Introduction: Huntington’s disease (HD) is a dominantly inherited disorder. HD is a
neurodegenerative disease, with cognitive decline, behavioral symptoms and chorea. The
Huntingtin gene (HTT) normally contains 6-35 CAG repeats encoding a glutamine tract in the huntingtin protein. Expansion of this repeat leads to HD, with longer CAG tracts associated with earlier disease onset and greater severity. The expanded HTT CAG repeat further expands in individuals’ somatic cells over time. Specific modifier genes influence the somatic CAG expansion and the disease process in HD knock-in mouse models. Loss of mismatch repair (MMR) gene Mlh1 abrogates instability of the CAG repeat expansion and delays onset of disease-associated changes in mouse striatum. Notably, Mlh1 was identified as a candidate modifier of disease onset in patients. For HD therapeutic development, it is necessary to determine how Mlh1 may be involved in disease modulation. In the current study, two mice lines are used to explore specific actions of Mlh1: knock-in mice in which the huntingtin polyglutamine tract is encoded by an interrupted CAG tract (HttCAG105IR), or by a pure CAG repeat (HttCAG105Pure) of approximately the same length. The interrupted repeat does not exhibit somatic instability, while the pure repeat does. The goal is to compare the rate of disease-associated changes in striatal neurons and to compare the effect of Mlh1 knockout on each strain. If the interrupted mice do not show a delay of onset-associated changes, this would suggest that Mlh1 alters the disease process via a mechanism that is dependent on somatic instability. If, on the other hand, the interrupted mice show a similar delay of onset as the pure mice, this would indicate that Mlh1 modifies disease via another mechanism that is instability-independent.

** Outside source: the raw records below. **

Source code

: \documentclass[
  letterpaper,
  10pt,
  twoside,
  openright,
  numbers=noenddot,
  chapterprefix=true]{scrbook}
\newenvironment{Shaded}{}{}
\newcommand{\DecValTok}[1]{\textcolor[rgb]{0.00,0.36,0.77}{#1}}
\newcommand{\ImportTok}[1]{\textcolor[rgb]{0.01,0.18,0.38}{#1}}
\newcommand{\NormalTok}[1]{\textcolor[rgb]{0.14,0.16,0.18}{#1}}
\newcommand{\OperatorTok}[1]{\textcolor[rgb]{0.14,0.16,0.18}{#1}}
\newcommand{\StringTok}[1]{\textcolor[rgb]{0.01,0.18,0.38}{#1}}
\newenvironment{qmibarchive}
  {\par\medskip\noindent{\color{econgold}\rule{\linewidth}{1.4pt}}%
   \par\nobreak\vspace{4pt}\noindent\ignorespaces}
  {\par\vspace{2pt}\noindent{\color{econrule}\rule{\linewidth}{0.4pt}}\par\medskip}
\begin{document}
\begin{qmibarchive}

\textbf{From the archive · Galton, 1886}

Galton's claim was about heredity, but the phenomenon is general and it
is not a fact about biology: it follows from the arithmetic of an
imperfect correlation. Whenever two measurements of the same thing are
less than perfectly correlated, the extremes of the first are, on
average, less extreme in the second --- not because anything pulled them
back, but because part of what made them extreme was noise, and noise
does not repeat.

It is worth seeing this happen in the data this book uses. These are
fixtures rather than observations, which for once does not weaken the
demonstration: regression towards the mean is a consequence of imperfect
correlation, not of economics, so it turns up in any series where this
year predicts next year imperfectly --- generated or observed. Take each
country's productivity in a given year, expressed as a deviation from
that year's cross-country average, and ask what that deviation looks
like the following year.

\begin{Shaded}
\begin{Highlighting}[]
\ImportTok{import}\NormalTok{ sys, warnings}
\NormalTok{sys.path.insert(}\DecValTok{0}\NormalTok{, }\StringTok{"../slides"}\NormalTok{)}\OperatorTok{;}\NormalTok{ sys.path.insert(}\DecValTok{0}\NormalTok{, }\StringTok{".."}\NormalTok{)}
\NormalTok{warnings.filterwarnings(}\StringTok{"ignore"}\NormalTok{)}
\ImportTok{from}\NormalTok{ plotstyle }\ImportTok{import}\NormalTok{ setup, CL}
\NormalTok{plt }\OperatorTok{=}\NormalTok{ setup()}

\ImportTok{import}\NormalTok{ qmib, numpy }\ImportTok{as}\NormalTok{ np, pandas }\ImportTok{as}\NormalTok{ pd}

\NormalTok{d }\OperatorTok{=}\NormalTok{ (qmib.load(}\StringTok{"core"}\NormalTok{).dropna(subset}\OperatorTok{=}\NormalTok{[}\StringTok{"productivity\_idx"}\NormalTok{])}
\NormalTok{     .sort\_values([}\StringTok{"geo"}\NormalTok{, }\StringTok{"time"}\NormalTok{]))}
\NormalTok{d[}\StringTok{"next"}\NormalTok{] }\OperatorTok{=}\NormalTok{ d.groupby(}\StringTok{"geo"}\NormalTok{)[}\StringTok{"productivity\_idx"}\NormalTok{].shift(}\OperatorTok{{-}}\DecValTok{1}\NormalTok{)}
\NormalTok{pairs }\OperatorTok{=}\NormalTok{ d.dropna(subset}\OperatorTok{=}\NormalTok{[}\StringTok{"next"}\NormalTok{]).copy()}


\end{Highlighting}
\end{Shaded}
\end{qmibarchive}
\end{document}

Methods: This translational study included mice with either a pure or interrupted repeat,
encoding 105 glutamines, which were crossed with Mlh1 knockout mice. Progeny of different Mlh1 genotypes were investigated for somatic instability using PCR amplification assay, and for the rate of disease progression using immunohistochemical staining of nuclear huntingtin in medium- spiny neurons in the striatum.
Results: We showed that HttCAG105IR mice have stable repeats, while HttCAG105Pure mice have unstable repeats, providing appropriate models to distinguish effects of Mlh1 on stable and unstable alleles. Both Mlh1 knockout and CAG interruption stabilize the repeat. Analyses of nuclear huntingtin immunoreactivity in striatum show that both Mlh1 and repeat interruption reduce nuclear huntingtin, but indicate that Mlh1 knockout might, in-part, act via a mechanism independent of repeat expansion.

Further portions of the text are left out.